(Exercise material)

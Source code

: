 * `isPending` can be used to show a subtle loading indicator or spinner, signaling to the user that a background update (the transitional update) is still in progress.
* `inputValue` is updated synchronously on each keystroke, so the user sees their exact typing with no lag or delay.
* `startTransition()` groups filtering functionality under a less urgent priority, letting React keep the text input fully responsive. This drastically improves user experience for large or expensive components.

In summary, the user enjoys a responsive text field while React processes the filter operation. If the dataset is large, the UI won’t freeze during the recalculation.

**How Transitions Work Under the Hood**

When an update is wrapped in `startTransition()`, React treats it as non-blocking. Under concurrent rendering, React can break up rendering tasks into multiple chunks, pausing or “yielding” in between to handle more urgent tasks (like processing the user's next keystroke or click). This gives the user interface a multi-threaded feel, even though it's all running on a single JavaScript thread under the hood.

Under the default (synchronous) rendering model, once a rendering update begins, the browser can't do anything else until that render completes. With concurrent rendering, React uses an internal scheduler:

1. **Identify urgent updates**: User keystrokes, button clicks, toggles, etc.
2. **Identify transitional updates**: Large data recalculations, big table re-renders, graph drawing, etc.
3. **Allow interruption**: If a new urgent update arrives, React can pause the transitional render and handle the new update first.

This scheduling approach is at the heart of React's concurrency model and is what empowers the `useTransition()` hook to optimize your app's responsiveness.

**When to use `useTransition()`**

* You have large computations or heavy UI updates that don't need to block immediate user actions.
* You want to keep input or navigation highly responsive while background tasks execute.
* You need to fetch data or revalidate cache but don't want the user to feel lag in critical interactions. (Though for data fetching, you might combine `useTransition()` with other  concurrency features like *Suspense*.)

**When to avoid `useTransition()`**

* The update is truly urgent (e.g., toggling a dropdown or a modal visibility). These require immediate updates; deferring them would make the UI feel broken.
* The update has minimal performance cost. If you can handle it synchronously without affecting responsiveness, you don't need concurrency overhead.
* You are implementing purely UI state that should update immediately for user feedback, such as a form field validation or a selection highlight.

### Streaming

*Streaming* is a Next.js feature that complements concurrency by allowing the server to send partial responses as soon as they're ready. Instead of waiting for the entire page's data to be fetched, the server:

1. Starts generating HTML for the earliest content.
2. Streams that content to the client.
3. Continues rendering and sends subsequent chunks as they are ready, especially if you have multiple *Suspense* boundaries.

(End Exercise material)
(Exercise material)

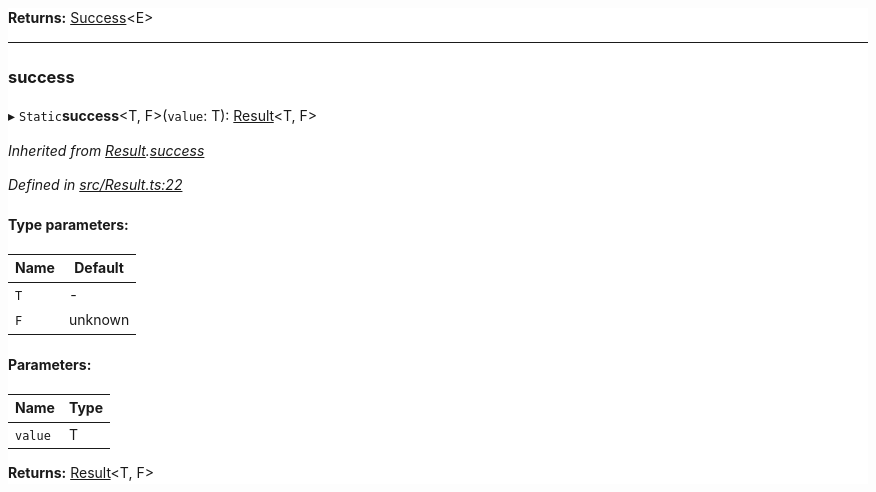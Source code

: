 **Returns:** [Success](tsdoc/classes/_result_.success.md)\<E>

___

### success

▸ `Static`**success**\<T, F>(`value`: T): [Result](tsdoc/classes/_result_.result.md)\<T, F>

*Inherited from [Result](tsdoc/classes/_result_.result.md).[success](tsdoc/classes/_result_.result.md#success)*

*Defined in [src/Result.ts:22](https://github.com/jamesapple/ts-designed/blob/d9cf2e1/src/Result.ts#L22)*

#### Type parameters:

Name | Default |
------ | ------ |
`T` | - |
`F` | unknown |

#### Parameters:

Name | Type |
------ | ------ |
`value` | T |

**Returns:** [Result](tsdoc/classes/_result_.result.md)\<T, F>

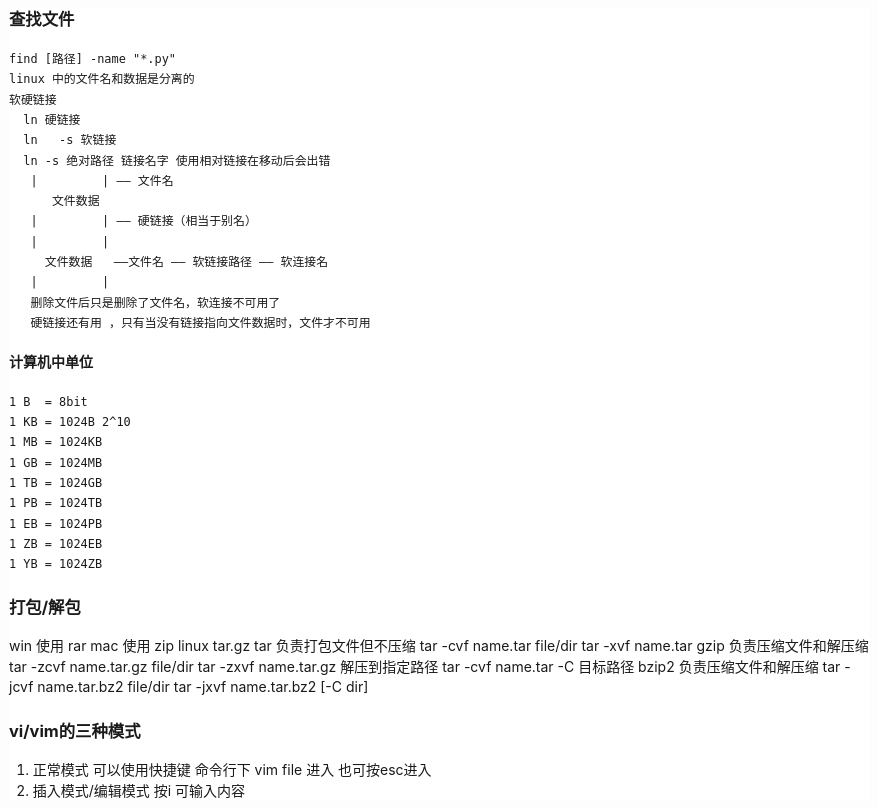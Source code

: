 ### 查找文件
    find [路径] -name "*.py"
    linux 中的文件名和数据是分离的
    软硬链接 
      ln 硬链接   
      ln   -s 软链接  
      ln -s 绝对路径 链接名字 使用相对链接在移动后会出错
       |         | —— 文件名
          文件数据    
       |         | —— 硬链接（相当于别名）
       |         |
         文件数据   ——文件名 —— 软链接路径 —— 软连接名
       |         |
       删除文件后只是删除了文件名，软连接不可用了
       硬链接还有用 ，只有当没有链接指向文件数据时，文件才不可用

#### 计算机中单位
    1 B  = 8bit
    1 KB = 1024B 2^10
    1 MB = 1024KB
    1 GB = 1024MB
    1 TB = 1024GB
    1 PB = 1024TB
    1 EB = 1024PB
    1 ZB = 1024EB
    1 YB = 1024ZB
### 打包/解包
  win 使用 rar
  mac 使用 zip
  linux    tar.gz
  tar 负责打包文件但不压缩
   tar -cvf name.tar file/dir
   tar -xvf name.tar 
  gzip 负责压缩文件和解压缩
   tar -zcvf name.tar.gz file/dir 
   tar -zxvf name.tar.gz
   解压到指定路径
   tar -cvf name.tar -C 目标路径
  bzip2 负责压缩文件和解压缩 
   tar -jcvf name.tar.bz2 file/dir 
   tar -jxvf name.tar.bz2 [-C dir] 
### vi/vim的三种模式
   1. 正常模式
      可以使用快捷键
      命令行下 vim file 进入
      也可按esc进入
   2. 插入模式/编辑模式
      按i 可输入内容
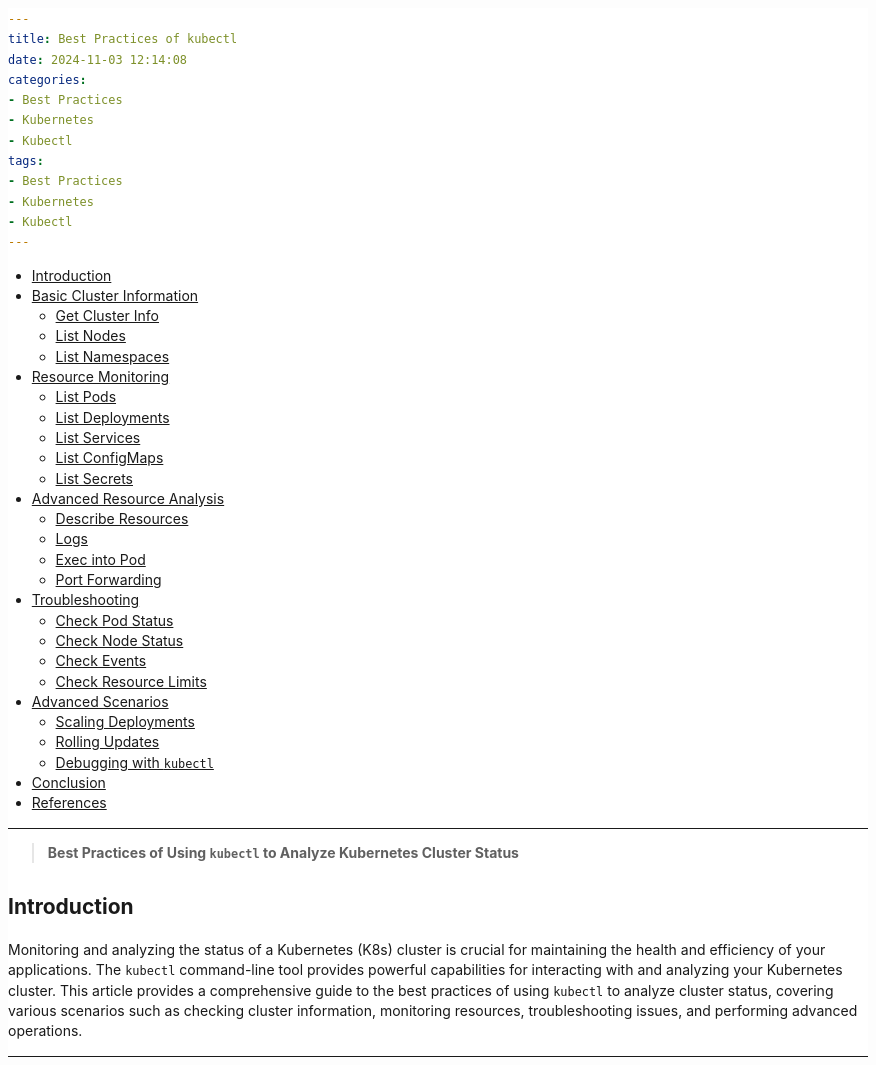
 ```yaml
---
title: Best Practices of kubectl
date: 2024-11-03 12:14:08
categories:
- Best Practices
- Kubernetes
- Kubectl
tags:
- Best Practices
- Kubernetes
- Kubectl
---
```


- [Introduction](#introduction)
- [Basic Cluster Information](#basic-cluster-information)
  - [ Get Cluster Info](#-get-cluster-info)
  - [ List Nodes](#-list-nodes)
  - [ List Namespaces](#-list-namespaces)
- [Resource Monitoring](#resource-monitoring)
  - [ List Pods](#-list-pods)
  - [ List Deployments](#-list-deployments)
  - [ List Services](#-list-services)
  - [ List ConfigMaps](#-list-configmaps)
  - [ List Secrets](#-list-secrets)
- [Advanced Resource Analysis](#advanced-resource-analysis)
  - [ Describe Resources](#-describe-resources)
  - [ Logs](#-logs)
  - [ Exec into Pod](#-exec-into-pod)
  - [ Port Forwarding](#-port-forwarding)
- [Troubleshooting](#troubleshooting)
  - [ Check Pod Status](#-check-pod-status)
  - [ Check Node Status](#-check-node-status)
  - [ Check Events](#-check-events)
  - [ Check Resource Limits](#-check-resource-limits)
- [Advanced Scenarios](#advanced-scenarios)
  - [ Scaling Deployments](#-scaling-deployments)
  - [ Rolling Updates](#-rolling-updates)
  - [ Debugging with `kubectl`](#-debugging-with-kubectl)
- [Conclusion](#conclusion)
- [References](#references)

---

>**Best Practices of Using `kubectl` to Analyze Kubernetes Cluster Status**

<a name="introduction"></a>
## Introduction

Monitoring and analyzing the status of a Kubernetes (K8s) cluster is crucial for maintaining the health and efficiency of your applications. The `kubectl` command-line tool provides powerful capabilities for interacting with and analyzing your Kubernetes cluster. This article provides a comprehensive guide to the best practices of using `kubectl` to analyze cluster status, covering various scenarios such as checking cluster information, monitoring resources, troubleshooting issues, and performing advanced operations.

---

(End Exercise material)
(Exercise material)

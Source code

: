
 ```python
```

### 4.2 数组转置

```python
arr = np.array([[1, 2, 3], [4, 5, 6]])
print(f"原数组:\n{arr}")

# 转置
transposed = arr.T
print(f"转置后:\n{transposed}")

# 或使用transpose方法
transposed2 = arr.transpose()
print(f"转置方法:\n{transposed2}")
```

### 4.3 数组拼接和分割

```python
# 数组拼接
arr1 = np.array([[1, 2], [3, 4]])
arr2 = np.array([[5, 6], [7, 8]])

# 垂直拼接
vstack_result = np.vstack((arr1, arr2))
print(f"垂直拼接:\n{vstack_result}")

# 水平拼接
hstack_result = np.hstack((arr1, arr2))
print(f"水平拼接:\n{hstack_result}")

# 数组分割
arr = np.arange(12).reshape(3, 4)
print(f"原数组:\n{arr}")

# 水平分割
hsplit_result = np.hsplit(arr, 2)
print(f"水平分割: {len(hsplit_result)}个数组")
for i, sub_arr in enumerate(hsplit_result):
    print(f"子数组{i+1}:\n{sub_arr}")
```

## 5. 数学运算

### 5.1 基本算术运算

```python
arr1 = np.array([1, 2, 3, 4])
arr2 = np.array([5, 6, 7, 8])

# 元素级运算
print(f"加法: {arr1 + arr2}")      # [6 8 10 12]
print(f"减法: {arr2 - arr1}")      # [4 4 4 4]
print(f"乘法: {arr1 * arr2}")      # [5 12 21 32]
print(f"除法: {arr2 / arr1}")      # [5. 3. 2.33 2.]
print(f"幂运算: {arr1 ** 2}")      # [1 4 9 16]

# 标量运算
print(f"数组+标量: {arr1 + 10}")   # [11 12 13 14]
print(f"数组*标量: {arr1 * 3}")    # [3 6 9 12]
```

(End Exercise material)

-- Exercise details --
Find how many lines of the records hold the string "classes", then give that number by itself.

-- Response area --
4